Dessa forma, concordamos com a afirmação de Aquino e Vasconcellos (2005) de que os Referenciais acabaram transformando-se em um currículo nacional. Eles precisam ser vistos e problematizados também sob os aspectos teóricos de outros campos, como a Psicologia e a Sociologia. Ainda de acordo com as autoras, a estrutura proposta nos RCNEI pode acarretar em uma prática mecânica por parte dos professores, preocupados em cumprir as determinações postas; a não participação dos docentes na elaboração do mesmo, além de desrespeitar os princípios democráticos, pode acabar em fracasso nos propósitos do documento, bem como afetar de forma negativa o trabalho e

o ambiente de trabalho docente. De acordo com Kishimoto (2008, p.113), o RCNEI, sem articulação com outras medidas, fica reduzido a um instrumento “que aponta o que deve ser a criança, mas não atinge a complexidade da prática pedagógica, não chega a indicar o caminho para uma prática da transformação.”
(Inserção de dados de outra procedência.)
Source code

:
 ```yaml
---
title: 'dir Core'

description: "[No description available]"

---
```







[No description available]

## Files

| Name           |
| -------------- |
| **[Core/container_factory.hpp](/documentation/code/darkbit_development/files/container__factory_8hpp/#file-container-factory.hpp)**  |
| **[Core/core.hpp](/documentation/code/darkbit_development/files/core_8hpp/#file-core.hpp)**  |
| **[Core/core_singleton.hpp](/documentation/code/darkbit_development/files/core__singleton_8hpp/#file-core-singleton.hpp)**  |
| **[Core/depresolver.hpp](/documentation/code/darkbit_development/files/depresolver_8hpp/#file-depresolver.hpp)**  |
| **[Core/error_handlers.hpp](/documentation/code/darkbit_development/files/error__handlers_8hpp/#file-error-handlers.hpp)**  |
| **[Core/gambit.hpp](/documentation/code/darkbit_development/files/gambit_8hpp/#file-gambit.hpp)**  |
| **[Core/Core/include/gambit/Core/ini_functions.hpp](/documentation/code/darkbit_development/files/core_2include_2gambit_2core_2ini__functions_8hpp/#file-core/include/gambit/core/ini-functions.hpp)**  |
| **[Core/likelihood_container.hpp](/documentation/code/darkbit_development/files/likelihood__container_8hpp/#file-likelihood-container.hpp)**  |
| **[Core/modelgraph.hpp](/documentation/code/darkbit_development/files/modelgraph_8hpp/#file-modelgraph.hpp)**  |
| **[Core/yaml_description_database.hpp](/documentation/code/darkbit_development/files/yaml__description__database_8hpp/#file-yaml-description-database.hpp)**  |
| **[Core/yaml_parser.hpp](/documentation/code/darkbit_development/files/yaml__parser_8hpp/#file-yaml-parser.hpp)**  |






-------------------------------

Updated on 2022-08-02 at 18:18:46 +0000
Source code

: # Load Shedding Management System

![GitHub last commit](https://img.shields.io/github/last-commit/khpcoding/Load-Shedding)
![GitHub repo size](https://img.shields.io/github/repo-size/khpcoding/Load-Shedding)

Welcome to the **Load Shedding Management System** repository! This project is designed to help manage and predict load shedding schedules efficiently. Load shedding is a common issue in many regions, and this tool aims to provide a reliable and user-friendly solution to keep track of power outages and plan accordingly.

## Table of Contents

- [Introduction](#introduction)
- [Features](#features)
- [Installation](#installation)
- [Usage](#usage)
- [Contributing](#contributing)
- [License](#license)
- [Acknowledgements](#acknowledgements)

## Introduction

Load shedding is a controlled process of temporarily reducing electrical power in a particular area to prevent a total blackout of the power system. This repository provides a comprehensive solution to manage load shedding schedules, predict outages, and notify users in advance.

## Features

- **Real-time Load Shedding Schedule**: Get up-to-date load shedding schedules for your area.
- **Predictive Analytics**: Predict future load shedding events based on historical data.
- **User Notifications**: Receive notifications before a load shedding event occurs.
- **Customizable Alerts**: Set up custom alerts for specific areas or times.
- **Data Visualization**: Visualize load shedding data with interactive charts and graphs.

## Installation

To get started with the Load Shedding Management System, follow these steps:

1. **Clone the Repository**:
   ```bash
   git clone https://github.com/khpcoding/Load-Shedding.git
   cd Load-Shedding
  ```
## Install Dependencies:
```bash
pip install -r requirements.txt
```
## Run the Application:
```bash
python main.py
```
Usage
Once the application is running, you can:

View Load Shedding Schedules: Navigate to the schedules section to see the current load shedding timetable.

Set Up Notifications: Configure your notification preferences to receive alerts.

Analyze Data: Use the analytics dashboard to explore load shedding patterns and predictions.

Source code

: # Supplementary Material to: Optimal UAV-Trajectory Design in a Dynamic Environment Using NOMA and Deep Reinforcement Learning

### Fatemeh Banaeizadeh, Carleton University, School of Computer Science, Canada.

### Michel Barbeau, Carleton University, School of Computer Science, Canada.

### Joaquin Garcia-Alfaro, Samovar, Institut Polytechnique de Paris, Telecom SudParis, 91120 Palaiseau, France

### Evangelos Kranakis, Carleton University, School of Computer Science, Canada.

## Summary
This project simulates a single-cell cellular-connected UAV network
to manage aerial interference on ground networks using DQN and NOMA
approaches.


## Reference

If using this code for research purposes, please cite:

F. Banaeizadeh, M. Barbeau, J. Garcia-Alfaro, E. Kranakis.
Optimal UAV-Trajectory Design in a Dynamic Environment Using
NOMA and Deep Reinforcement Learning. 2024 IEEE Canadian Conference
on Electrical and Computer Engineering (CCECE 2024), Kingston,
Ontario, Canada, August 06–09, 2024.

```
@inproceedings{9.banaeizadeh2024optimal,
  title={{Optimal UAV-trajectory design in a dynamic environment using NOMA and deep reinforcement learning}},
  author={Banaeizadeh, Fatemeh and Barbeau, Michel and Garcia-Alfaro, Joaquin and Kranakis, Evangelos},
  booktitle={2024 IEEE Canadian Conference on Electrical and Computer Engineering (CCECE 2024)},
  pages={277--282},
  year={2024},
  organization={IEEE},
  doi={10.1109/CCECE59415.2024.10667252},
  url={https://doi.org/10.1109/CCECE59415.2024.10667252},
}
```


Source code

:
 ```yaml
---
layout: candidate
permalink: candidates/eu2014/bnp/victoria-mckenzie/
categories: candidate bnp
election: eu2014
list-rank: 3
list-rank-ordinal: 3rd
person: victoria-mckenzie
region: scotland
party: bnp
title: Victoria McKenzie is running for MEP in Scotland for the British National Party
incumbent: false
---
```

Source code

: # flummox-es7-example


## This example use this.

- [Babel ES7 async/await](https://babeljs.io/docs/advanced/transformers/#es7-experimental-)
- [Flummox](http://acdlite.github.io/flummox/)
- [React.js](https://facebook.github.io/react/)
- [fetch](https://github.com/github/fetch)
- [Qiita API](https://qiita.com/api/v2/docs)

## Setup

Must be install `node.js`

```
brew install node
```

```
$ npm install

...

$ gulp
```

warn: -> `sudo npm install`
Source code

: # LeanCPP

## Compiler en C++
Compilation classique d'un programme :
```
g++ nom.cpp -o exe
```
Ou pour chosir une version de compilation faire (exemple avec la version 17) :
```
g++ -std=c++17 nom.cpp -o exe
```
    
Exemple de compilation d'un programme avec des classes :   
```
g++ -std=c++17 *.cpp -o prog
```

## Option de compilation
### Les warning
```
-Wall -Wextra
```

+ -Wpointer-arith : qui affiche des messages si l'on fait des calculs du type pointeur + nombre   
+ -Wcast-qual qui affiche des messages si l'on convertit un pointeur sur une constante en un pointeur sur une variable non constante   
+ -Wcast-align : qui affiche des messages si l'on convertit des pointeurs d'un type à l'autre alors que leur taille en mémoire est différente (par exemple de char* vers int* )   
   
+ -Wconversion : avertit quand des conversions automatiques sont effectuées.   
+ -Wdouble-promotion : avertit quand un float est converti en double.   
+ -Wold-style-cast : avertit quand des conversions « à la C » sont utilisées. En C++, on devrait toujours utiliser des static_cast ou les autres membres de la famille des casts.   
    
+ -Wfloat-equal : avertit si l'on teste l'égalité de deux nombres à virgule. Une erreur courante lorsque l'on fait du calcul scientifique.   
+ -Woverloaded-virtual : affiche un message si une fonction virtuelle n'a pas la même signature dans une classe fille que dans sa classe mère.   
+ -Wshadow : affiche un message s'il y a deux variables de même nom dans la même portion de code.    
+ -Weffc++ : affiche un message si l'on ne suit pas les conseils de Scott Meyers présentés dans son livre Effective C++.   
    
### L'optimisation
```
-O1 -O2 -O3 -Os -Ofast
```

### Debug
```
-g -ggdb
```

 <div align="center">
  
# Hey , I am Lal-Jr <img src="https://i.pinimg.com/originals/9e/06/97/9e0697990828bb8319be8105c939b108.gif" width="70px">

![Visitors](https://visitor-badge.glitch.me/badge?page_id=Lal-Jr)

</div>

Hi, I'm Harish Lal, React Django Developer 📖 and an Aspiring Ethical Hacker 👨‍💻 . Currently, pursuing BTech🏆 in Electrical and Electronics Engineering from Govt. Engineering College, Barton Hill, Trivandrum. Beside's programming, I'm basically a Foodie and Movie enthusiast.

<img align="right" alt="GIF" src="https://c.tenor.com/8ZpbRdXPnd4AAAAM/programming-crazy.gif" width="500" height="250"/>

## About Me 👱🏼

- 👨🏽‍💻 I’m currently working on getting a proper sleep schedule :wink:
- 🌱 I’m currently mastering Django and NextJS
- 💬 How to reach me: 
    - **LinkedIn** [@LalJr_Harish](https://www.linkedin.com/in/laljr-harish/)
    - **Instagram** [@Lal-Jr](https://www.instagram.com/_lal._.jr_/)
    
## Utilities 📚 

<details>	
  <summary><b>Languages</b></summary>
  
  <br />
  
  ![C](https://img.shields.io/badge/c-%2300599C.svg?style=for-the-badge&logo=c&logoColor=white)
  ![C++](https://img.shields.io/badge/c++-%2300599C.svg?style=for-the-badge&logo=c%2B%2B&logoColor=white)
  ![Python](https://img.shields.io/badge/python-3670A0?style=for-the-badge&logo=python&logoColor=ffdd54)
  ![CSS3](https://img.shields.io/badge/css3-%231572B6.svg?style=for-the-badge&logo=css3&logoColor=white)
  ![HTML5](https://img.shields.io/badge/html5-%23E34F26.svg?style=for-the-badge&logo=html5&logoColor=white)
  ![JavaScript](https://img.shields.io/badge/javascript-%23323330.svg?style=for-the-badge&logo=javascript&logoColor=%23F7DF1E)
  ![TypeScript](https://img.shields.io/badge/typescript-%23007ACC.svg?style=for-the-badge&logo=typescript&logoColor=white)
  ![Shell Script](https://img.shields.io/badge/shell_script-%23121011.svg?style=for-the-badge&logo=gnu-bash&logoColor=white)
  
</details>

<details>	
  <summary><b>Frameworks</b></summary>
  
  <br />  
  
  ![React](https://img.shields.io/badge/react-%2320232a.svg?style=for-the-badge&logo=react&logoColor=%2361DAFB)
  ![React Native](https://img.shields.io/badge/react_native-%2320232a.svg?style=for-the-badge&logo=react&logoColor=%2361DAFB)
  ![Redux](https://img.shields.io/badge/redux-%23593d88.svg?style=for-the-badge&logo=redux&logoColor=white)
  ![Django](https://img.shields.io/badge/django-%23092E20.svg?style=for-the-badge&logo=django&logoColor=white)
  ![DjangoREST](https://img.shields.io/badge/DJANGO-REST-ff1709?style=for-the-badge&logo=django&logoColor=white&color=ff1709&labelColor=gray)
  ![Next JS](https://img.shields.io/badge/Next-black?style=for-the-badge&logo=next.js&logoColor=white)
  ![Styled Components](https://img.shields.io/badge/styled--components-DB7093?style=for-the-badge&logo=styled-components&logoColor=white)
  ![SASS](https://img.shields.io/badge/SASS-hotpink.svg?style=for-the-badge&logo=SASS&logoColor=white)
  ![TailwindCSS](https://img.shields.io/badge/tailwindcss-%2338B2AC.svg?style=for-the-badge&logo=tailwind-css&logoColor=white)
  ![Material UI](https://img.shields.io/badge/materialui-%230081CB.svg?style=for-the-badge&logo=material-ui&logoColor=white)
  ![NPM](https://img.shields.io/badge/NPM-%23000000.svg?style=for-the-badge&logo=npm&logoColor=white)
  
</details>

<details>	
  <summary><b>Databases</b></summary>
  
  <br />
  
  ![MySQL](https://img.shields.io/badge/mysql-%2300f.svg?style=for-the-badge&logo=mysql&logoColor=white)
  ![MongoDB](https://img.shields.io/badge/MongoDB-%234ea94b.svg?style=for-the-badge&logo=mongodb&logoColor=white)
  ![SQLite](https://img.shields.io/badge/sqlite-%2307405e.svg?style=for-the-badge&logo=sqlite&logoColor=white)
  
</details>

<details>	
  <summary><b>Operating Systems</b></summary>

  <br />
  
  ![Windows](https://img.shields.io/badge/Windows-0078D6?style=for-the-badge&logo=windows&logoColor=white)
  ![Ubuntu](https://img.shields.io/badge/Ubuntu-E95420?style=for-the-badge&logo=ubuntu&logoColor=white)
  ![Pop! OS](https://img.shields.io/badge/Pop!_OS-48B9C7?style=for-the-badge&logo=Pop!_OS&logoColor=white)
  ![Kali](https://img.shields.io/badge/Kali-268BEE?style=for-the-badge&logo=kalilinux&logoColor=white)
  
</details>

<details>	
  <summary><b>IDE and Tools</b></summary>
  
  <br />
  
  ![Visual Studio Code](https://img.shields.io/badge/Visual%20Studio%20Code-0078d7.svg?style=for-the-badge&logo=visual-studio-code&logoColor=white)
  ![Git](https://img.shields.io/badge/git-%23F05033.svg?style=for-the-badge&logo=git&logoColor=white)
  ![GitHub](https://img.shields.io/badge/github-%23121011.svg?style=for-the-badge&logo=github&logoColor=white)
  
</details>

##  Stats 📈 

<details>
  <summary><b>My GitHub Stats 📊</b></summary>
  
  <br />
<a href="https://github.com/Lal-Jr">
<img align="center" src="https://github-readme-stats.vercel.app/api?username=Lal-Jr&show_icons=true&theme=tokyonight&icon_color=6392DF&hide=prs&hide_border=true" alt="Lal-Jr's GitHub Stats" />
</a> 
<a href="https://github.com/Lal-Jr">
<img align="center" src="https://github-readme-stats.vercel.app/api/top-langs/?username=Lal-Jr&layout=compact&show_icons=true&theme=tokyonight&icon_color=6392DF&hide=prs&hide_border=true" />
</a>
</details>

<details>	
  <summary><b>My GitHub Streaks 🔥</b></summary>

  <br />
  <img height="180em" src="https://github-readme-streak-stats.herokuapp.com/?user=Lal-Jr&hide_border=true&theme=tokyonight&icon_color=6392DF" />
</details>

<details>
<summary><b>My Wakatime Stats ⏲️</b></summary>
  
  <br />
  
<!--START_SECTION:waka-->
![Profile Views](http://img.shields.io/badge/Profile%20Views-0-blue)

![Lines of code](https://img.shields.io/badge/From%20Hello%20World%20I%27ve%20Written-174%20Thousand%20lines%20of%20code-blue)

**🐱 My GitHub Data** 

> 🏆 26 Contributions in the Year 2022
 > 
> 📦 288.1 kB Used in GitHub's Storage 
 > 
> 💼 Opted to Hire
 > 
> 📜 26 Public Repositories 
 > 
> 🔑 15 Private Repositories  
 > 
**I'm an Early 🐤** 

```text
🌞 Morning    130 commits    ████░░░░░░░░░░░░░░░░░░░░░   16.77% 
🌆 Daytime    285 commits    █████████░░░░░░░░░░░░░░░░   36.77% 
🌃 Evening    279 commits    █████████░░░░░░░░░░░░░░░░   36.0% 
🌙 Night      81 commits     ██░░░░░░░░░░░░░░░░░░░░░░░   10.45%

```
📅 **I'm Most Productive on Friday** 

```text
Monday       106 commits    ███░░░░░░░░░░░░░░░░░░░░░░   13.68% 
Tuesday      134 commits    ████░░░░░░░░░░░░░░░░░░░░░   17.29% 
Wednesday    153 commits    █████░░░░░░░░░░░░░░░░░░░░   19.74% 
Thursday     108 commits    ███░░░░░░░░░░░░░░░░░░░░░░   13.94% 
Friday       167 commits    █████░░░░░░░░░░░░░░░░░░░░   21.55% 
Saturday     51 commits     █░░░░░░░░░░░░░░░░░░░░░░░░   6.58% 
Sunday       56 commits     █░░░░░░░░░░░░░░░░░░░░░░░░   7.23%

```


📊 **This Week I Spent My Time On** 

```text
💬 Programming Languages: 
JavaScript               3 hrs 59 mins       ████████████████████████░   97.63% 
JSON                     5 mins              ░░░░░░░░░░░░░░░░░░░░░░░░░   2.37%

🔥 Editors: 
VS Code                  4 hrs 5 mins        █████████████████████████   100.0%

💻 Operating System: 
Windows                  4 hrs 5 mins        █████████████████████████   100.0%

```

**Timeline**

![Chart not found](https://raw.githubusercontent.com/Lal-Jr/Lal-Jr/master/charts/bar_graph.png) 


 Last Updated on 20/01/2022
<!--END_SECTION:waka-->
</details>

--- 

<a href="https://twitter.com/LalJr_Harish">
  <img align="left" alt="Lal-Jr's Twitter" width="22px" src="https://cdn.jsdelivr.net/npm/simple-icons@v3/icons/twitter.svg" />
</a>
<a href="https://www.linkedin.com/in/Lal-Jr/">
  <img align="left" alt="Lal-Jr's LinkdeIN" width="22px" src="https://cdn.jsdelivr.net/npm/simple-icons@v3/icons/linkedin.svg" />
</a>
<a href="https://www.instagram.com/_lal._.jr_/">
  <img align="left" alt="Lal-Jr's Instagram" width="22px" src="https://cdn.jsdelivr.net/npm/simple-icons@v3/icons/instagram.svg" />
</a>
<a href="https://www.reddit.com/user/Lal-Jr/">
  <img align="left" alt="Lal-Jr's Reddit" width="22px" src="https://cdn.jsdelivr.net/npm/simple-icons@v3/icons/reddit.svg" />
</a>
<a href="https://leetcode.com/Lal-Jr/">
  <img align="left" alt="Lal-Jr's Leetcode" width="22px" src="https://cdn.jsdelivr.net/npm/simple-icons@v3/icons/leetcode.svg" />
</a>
É importante ressaltar novamente que o RCNEI é uma referência, pois não tem caráter obrigatório – as instituições podem optar ou não por segui-lo (CERISARA et al., 2002). Embora essa opção seja real, a estrutura do documento, com a definição de conteúdos, objetivos e orientações didáticas acaba constituindo-o como um currículo (AQUINO; VASCONCELLOS, 2005). As autoras destacam que o Conselho Nacional da Educação é o órgão responsável por estabelecer as diretrizes curriculares de todos os níveis de ensino e,

[...] embora tenham força de lei, isto é, haja obrigatoriedade em cumpri-las, sua divulgação por parte do MEC acabou por ser inexpressiva. A ampla divulgação do RCNEI, sem se fazer menção às Diretrizes Curriculares Nacionais para a Educação Infantil, constitui- se numa prática que não acata as determinações postas pela LDB. Além disso, embora seja um documento não obrigatório, ao apresentar uma estrutura curricular muito definida, a tendência dos sistemas de educação infantil é a de seguir as orientações à risca, permitindo-se pouca flexibilidade ou pluralidade na formação dos currículos locais. (AQUINO; VASCONCELLOS, 2005, p.105-106).

O RCNEI não conseguiu, de acordo com Kramer (2006, p.802), “equacionar a tensão entre universalismos e regionalismos, além de ter desconsiderado a especificidade da infância.”